▶ YOUR ASSIGNMENT:
What is needed is a faithful transcription of all the data below, pictures excluded.

START PROVIDED RECORDS

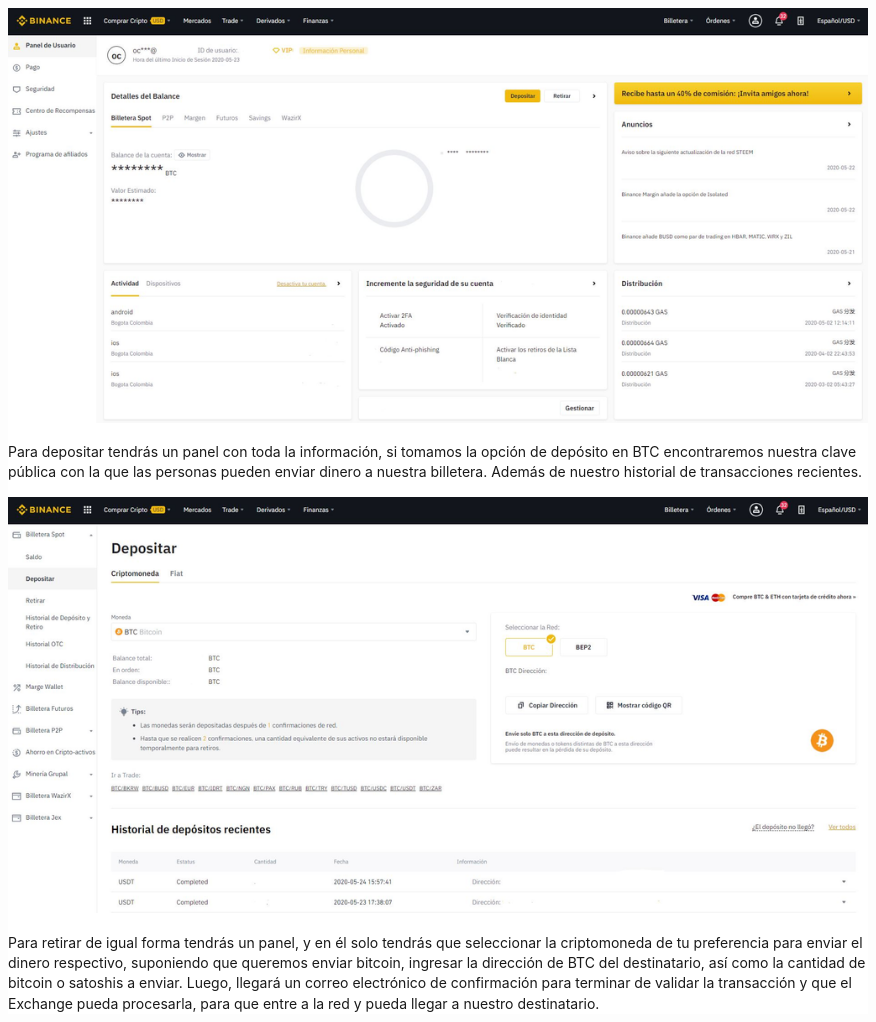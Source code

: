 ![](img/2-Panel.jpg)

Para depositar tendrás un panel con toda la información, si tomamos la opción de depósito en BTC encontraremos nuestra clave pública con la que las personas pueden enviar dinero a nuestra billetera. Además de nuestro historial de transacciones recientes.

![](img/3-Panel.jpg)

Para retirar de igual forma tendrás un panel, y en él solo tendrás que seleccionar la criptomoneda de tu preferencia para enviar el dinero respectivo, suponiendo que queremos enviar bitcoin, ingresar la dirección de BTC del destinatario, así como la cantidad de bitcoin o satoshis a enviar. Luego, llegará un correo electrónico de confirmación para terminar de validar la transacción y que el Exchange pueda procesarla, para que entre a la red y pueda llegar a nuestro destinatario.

END PROVIDED RECORDS

▶ TASK SOLUTION:
Source code

: ![](img/2-Panel.jpg)

Para depositar tendrás un panel con toda la información, si tomamos la opción de depósito en BTC encontraremos nuestra clave pública con la que las personas pueden enviar dinero a nuestra billetera. Además de nuestro historial de transacciones recientes.

![](img/3-Panel.jpg)

Para retirar de igual forma tendrás un panel, y en él solo tendrás que seleccionar la criptomoneda de tu preferencia para enviar el dinero respectivo, suponiendo que queremos enviar bitcoin, ingresar la dirección de BTC del destinatario, así como la cantidad de bitcoin o satoshis a enviar. Luego, llegará un correo electrónico de confirmación para terminar de validar la transacción y que el Exchange pueda procesarla, para que entre a la red y pueda llegar a nuestro destinatario.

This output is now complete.